8) If the motorist consents to the search (because usually they feel the officer has been nice enough to let them go with a warning on the traffic violation so they want to stay on the nice side of the officer), the officer searches not briefly but thoroughly all through the vehicle.

Ø Violation of Fourth Amendment: Obtaining consent to search after previous unlawful police conduct that occurred proximate to the unlawful request to search.

9) If the motorist at first refuses to consent to the search, the officer insists he will go get a warrant (when he does not have probable cause to do) and make the motorist wait hours (which the officer cannot constitutionally do without probable cause) or go get the dogs to sniff out the car (which he cannot do without reasonable articulable suspicion of drug activity – which the mere smell of marijuana does not alone provide)

Ø Violation of Fourth Amendment: Obtaining consent to search through coercion

10) If the motorist still continues to refuse to consent to the search, the officer states that he already has probable cause to search and tells the motorist to exit the vehicle so the officer can conduct the search (without consent but allegedly with probable cause). The officer states later in his reports that he felt he had probable cause for one or more of the following reasons:

i. Officer thinks he smells marijuana

ii. Officer thinks the motorist’s eyes are blood shot or dilated,

iii. Officer thinks there are drugs because the motorists has deodorizer in the car or has smoked a cigarette recently in the vehicle where the officer asserts these are indicative of efforts to cover up the smell of drugs in a vehicle

Ø Violation of Fourth Amendment: Unreasonable search and seizure conducted without consent or search warrant.
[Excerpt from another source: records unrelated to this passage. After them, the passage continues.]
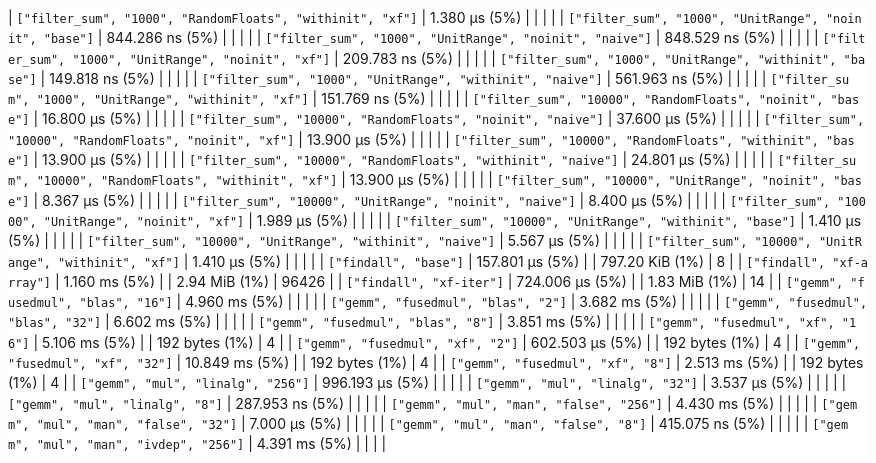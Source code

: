 | `["filter_sum", "1000", "RandomFloats", "withinit", "xf"]`     |   1.380 μs (5%) |         |                 |             |
| `["filter_sum", "1000", "UnitRange", "noinit", "base"]`        | 844.286 ns (5%) |         |                 |             |
| `["filter_sum", "1000", "UnitRange", "noinit", "naive"]`       | 848.529 ns (5%) |         |                 |             |
| `["filter_sum", "1000", "UnitRange", "noinit", "xf"]`          | 209.783 ns (5%) |         |                 |             |
| `["filter_sum", "1000", "UnitRange", "withinit", "base"]`      | 149.818 ns (5%) |         |                 |             |
| `["filter_sum", "1000", "UnitRange", "withinit", "naive"]`     | 561.963 ns (5%) |         |                 |             |
| `["filter_sum", "1000", "UnitRange", "withinit", "xf"]`        | 151.769 ns (5%) |         |                 |             |
| `["filter_sum", "10000", "RandomFloats", "noinit", "base"]`    |  16.800 μs (5%) |         |                 |             |
| `["filter_sum", "10000", "RandomFloats", "noinit", "naive"]`   |  37.600 μs (5%) |         |                 |             |
| `["filter_sum", "10000", "RandomFloats", "noinit", "xf"]`      |  13.900 μs (5%) |         |                 |             |
| `["filter_sum", "10000", "RandomFloats", "withinit", "base"]`  |  13.900 μs (5%) |         |                 |             |
| `["filter_sum", "10000", "RandomFloats", "withinit", "naive"]` |  24.801 μs (5%) |         |                 |             |
| `["filter_sum", "10000", "RandomFloats", "withinit", "xf"]`    |  13.900 μs (5%) |         |                 |             |
| `["filter_sum", "10000", "UnitRange", "noinit", "base"]`       |   8.367 μs (5%) |         |                 |             |
| `["filter_sum", "10000", "UnitRange", "noinit", "naive"]`      |   8.400 μs (5%) |         |                 |             |
| `["filter_sum", "10000", "UnitRange", "noinit", "xf"]`         |   1.989 μs (5%) |         |                 |             |
| `["filter_sum", "10000", "UnitRange", "withinit", "base"]`     |   1.410 μs (5%) |         |                 |             |
| `["filter_sum", "10000", "UnitRange", "withinit", "naive"]`    |   5.567 μs (5%) |         |                 |             |
| `["filter_sum", "10000", "UnitRange", "withinit", "xf"]`       |   1.410 μs (5%) |         |                 |             |
| `["findall", "base"]`                                          | 157.801 μs (5%) |         | 797.20 KiB (1%) |           8 |
| `["findall", "xf-array"]`                                      |   1.160 ms (5%) |         |   2.94 MiB (1%) |       96426 |
| `["findall", "xf-iter"]`                                       | 724.006 μs (5%) |         |   1.83 MiB (1%) |          14 |
| `["gemm", "fusedmul", "blas", "16"]`                           |   4.960 ms (5%) |         |                 |             |
| `["gemm", "fusedmul", "blas", "2"]`                            |   3.682 ms (5%) |         |                 |             |
| `["gemm", "fusedmul", "blas", "32"]`                           |   6.602 ms (5%) |         |                 |             |
| `["gemm", "fusedmul", "blas", "8"]`                            |   3.851 ms (5%) |         |                 |             |
| `["gemm", "fusedmul", "xf", "16"]`                             |   5.106 ms (5%) |         |  192 bytes (1%) |           4 |
| `["gemm", "fusedmul", "xf", "2"]`                              | 602.503 μs (5%) |         |  192 bytes (1%) |           4 |
| `["gemm", "fusedmul", "xf", "32"]`                             |  10.849 ms (5%) |         |  192 bytes (1%) |           4 |
| `["gemm", "fusedmul", "xf", "8"]`                              |   2.513 ms (5%) |         |  192 bytes (1%) |           4 |
| `["gemm", "mul", "linalg", "256"]`                             | 996.193 μs (5%) |         |                 |             |
| `["gemm", "mul", "linalg", "32"]`                              |   3.537 μs (5%) |         |                 |             |
| `["gemm", "mul", "linalg", "8"]`                               | 287.953 ns (5%) |         |                 |             |
| `["gemm", "mul", "man", "false", "256"]`                       |   4.430 ms (5%) |         |                 |             |
| `["gemm", "mul", "man", "false", "32"]`                        |   7.000 μs (5%) |         |                 |             |
| `["gemm", "mul", "man", "false", "8"]`                         | 415.075 ns (5%) |         |                 |             |
| `["gemm", "mul", "man", "ivdep", "256"]`                       |   4.391 ms (5%) |         |                 |             |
It is up to a magistrate to decide if an officer has probable cause – not the officer. The smell of marijuana alone does not give an officer the grounds to conduct a warrantless search. The office must have either valid consent – that is, without coercion or prior police activity – or a search warrant.

*Utah law has supported searches by officers when the officer claims he or she smells burnt marijuana. This is critical for motorists to know when they enter Utah State.

These basic protections of the Fourth Amendment are getting whittled away. One way is the rampant unlawful police practices listed above. Utah citizens are affected as well. We are all affected. Some Utah trial judges are siding with the officers. Defendants wrongfully charged based on unlawfully seized evidence must be willing to fight their cases, not just to protect their own rights and records, but to protect other members of our society. If we do not challenge these unconstitutional practices, they will only become more egregious. Then our original forefathers’ intentions to protect us against a tyrannous government will be no longer recognizable.

Criminal defense lawyers must make all efforts to education their clients about the importance of thoroughly investigating each case for claims of suppression of evidence when evidentiary items are seized in violation of the Fourth Amendment.